Author: Neal and Jarrod Shusterman
Year published: 2024
Category: Young Adult fiction
Pages: 400 pages
Rating: 4.5 out of 5
Location: (my 2024 Google Reading map): USA (CA)
Summary: When the California drought escalates to catastrophic proportions, one teen is forced to make life and death decisions for her family in this harrowing story of survival from New York Times bestselling author Neal Shusterman and Jarrod Shusterman.
The drought—or the Tap-Out, as everyone calls it—has been going on for a while now. Everyone’s lives have become an endless list of don’ts: don’t water the lawn, don’t fill up your pool, don’t take long showers.
Until the taps run dry.
Suddenly, Alyssa’s quiet suburban street spirals into a warzone of desperation; neighbors and families turned against each other on the hunt for water. And when her parents don’t return and her life—and the life of her brother—is threatened, Alyssa has to make impossible choices if she’s going to survive.

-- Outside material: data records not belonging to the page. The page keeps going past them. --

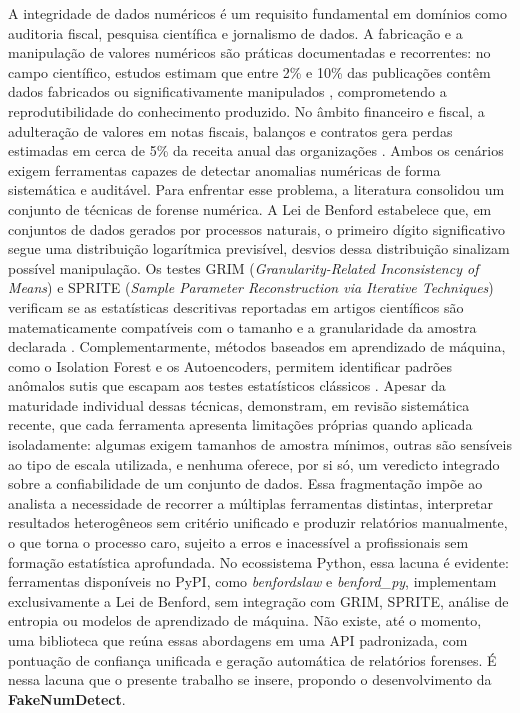\documentclass[
    12pt,                %
    openright,           %
    oneside,             %
    a4paper,             %
    english,             %
    brazil               %
]{abntex2}
\begin{document}
A integridade de dados numéricos é um requisito fundamental em domínios como auditoria fiscal, pesquisa científica e jornalismo de dados. A fabricação e a manipulação de valores numéricos são práticas documentadas e recorrentes: no campo científico, estudos estimam que entre 2\% e 10\% das publicações contêm dados fabricados ou significativamente manipulados \cite{Simonsohn2013}, comprometendo a reprodutibilidade do conhecimento produzido. No âmbito financeiro e fiscal, a adulteração de valores em notas fiscais, balanços e contratos gera perdas estimadas em cerca de 5\% da receita anual das organizações \cite{Ustinova2022}. Ambos os cenários exigem ferramentas capazes de detectar anomalias numéricas de forma sistemática e auditável.
Para enfrentar esse problema, a literatura consolidou um conjunto de técnicas de forense numérica. A Lei de Benford \cite{Benford1938} estabelece que, em conjuntos de dados gerados por processos naturais, o primeiro dígito significativo segue uma distribuição logarítmica previsível, desvios dessa distribuição sinalizam possível manipulação. Os testes GRIM (\textit{Granularity-Related Inconsistency of Means}) e SPRITE (\textit{Sample Parameter Reconstruction via Iterative Techniques}) verificam se as estatísticas descritivas reportadas em artigos científicos são matematicamente compatíveis com o tamanho e a granularidade da amostra declarada \cite{BrownHeathers2017, Heathers2018}. Complementarmente, métodos baseados em aprendizado de máquina, como o Isolation Forest e os Autoencoders, permitem identificar padrões anômalos sutis que escapam aos testes estatísticos clássicos \cite{Ndibe2025}.
Apesar da maturidade individual dessas técnicas,  demonstram, em revisão sistemática recente, que cada ferramenta apresenta limitações próprias quando aplicada isoladamente: algumas exigem tamanhos de amostra mínimos, outras são sensíveis ao tipo de escala utilizada, e nenhuma oferece, por si só, um veredicto integrado sobre a confiabilidade de um conjunto de dados. Essa fragmentação impõe ao analista a necessidade de recorrer a múltiplas ferramentas distintas, interpretar resultados heterogêneos sem critério unificado e produzir relatórios manualmente, o que torna o processo caro, sujeito a erros e inacessível a profissionais sem formação estatística aprofundada.
No ecossistema Python, essa lacuna é evidente: ferramentas disponíveis no PyPI, como \textit{benfordslaw} e \textit{benford\_py}, implementam exclusivamente a Lei de Benford, sem integração com GRIM, SPRITE, análise de entropia ou modelos de aprendizado de máquina. Não existe, até o momento, uma biblioteca que reúna essas abordagens em uma API padronizada, com pontuação de confiança unificada e geração automática de relatórios forenses. É nessa lacuna que o presente trabalho se insere, propondo o desenvolvimento da \textbf{FakeNumDetect}.
\end{document}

Review: I've been meaning to read this book for years. I live in California and we are always so careful with our water usage: don't water the lawn, remove the lawn and put in native plants, don't run the water while you brush your teeth, and when things get really bad, turn off the shower while you shampoo or soap up. It's ingrained me to conserve, conserve, conserve.
So a book about California when the water gets turned off? Written by Neal Shusterman? Absolutely. I have like every Shusterman book that I have read (links are to my reviews): The Unwind series (Unwind, Unwholy, Unsouled, Undivided) and the Scythe series (Scythe, The Gleanings, The Toll, Thunderhead), and Bruiser.
I like the alternating narrators in this novel, giving us different perspectives of the disaster and possible solutions. I like that each of them is faced with behaving in a way that they wouldn't normally do with some rising to the occasion and others falling to the lower depths. The Shustermans show the depravity, the panic, the mob mentality, but also the good samaritans, those who are savvy in time of need, and those who bring people together. They have captured humanity.